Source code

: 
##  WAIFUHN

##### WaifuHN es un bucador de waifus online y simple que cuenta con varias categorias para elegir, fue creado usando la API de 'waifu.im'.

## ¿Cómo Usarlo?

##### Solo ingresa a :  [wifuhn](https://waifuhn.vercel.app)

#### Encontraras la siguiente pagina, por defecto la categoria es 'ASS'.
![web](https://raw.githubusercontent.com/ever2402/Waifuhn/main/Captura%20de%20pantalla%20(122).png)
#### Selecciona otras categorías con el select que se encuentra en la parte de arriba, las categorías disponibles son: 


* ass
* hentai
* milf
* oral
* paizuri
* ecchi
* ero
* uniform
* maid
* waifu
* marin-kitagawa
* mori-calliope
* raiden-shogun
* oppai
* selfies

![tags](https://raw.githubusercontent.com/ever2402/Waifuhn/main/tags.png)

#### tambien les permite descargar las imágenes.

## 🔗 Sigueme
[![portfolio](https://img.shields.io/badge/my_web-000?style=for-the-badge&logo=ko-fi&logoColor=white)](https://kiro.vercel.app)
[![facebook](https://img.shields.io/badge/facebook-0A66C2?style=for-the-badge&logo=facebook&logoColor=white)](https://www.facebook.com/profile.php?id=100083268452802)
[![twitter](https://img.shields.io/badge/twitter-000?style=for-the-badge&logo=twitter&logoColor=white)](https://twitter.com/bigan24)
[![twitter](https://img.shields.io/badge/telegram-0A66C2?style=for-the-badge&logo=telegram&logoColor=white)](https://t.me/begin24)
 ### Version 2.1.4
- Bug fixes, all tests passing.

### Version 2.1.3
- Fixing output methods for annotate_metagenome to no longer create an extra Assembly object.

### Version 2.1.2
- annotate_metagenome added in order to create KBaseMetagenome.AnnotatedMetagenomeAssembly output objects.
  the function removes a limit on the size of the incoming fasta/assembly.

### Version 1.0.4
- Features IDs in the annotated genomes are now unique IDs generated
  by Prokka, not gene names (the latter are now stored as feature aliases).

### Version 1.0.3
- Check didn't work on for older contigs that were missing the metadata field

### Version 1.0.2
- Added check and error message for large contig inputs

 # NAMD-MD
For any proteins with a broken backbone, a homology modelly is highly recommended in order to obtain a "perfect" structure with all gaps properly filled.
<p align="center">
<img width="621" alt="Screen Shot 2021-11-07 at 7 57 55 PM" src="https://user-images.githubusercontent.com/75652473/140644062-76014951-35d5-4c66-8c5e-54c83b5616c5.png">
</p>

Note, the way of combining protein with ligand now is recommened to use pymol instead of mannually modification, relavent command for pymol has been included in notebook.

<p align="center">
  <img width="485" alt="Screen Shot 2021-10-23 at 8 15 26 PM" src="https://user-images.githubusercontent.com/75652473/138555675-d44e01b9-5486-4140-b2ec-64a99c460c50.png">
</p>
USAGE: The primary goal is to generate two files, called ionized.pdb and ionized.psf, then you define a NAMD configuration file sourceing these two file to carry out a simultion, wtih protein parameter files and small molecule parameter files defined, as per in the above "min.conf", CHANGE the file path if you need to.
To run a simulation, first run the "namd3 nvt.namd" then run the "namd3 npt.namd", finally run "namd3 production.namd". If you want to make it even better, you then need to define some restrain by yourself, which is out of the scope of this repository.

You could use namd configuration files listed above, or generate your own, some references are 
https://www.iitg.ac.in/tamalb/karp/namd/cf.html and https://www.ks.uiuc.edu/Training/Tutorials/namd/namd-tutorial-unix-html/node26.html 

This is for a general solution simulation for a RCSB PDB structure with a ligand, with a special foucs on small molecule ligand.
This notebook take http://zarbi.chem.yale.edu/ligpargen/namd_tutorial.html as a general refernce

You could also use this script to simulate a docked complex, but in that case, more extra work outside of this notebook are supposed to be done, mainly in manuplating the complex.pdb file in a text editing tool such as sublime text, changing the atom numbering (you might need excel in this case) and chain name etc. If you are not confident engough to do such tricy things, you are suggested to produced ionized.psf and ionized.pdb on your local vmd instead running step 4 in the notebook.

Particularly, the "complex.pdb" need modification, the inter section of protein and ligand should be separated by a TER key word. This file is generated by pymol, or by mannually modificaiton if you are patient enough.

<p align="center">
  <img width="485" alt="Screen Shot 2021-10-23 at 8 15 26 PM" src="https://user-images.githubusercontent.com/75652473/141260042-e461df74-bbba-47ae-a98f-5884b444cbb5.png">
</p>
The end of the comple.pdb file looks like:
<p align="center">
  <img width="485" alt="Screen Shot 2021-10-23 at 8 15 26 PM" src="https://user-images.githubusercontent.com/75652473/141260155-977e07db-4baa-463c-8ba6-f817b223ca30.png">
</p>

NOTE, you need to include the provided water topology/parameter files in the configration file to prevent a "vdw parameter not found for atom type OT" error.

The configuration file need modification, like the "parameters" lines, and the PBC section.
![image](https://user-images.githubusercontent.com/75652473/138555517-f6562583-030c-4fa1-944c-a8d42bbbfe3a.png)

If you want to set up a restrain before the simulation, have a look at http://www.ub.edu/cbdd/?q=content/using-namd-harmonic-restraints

## Task prompt
Give back the listing exactly.

## Completed task
Source code

: 
##  WAIFUHN

##### WaifuHN es un bucador de waifus online y simple que cuenta con varias categorias para elegir, fue creado usando la API de 'waifu.im'.

## ¿Cómo Usarlo?

##### Solo ingresa a :  [wifuhn](https://waifuhn.vercel.app)

#### Encontraras la siguiente pagina, por defecto la categoria es 'ASS'.
![web](https://raw.githubusercontent.com/ever2402/Waifuhn/main/Captura%20de%20pantalla%20(122).png)
#### Selecciona otras categorías con el select que se encuentra en la parte de arriba, las categorías disponibles son: 


* ass
* hentai
* milf
* oral
* paizuri
* ecchi
* ero
* uniform
* maid
* waifu
* marin-kitagawa
* mori-calliope
* raiden-shogun
* oppai
* selfies

![tags](https://raw.githubusercontent.com/ever2402/Waifuhn/main/tags.png)

#### tambien les permite descargar las imágenes.

## 🔗 Sigueme
[![portfolio](https://img.shields.io/badge/my_web-000?style=for-the-badge&logo=ko-fi&logoColor=white)](https://kiro.vercel.app)
[![facebook](https://img.shields.io/badge/facebook-0A66C2?style=for-the-badge&logo=facebook&logoColor=white)](https://www.facebook.com/profile.php?id=100083268452802)
[![twitter](https://img.shields.io/badge/twitter-000?style=for-the-badge&logo=twitter&logoColor=white)](https://twitter.com/bigan24)
[![twitter](https://img.shields.io/badge/telegram-0A66C2?style=for-the-badge&logo=telegram&logoColor=white)](https://t.me/begin24)
 ### Version 2.1.4
- Bug fixes, all tests passing.

### Version 2.1.3
- Fixing output methods for annotate_metagenome to no longer create an extra Assembly object.

### Version 2.1.2
- annotate_metagenome added in order to create KBaseMetagenome.AnnotatedMetagenomeAssembly output objects.
  the function removes a limit on the size of the incoming fasta/assembly.

### Version 1.0.4
- Features IDs in the annotated genomes are now unique IDs generated
  by Prokka, not gene names (the latter are now stored as feature aliases).

### Version 1.0.3
- Check didn't work on for older contigs that were missing the metadata field

### Version 1.0.2
- Added check and error message for large contig inputs

 # NAMD-MD
For any proteins with a broken backbone, a homology modelly is highly recommended in order to obtain a "perfect" structure with all gaps properly filled.
<p align="center">
<img width="621" alt="Screen Shot 2021-11-07 at 7 57 55 PM" src="https://user-images.githubusercontent.com/75652473/140644062-76014951-35d5-4c66-8c5e-54c83b5616c5.png">
</p>

Note, the way of combining protein with ligand now is recommened to use pymol instead of mannually modification, relavent command for pymol has been included in notebook.

<p align="center">
  <img width="485" alt="Screen Shot 2021-10-23 at 8 15 26 PM" src="https://user-images.githubusercontent.com/75652473/138555675-d44e01b9-5486-4140-b2ec-64a99c460c50.png">
</p>
USAGE: The primary goal is to generate two files, called ionized.pdb and ionized.psf, then you define a NAMD configuration file sourceing these two file to carry out a simultion, wtih protein parameter files and small molecule parameter files defined, as per in the above "min.conf", CHANGE the file path if you need to.
To run a simulation, first run the "namd3 nvt.namd" then run the "namd3 npt.namd", finally run "namd3 production.namd". If you want to make it even better, you then need to define some restrain by yourself, which is out of the scope of this repository.

You could use namd configuration files listed above, or generate your own, some references are 
https://www.iitg.ac.in/tamalb/karp/namd/cf.html and https://www.ks.uiuc.edu/Training/Tutorials/namd/namd-tutorial-unix-html/node26.html 

This is for a general solution simulation for a RCSB PDB structure with a ligand, with a special foucs on small molecule ligand.
This notebook take http://zarbi.chem.yale.edu/ligpargen/namd_tutorial.html as a general refernce

You could also use this script to simulate a docked complex, but in that case, more extra work outside of this notebook are supposed to be done, mainly in manuplating the complex.pdb file in a text editing tool such as sublime text, changing the atom numbering (you might need excel in this case) and chain name etc. If you are not confident engough to do such tricy things, you are suggested to produced ionized.psf and ionized.pdb on your local vmd instead running step 4 in the notebook.

Particularly, the "complex.pdb" need modification, the inter section of protein and ligand should be separated by a TER key word. This file is generated by pymol, or by mannually modificaiton if you are patient enough.

<p align="center">
  <img width="485" alt="Screen Shot 2021-10-23 at 8 15 26 PM" src="https://user-images.githubusercontent.com/75652473/141260042-e461df74-bbba-47ae-a98f-5884b444cbb5.png">
</p>
The end of the comple.pdb file looks like:
<p align="center">
  <img width="485" alt="Screen Shot 2021-10-23 at 8 15 26 PM" src="https://user-images.githubusercontent.com/75652473/141260155-977e07db-4baa-463c-8ba6-f817b223ca30.png">
</p>

NOTE, you need to include the provided water topology/parameter files in the configration file to prevent a "vdw parameter not found for atom type OT" error.

The configuration file need modification, like the "parameters" lines, and the PBC section.
![image](https://user-images.githubusercontent.com/75652473/138555517-f6562583-030c-4fa1-944c-a8d42bbbfe3a.png)

If you want to set up a restrain before the simulation, have a look at http://www.ub.edu/cbdd/?q=content/using-namd-harmonic-restraints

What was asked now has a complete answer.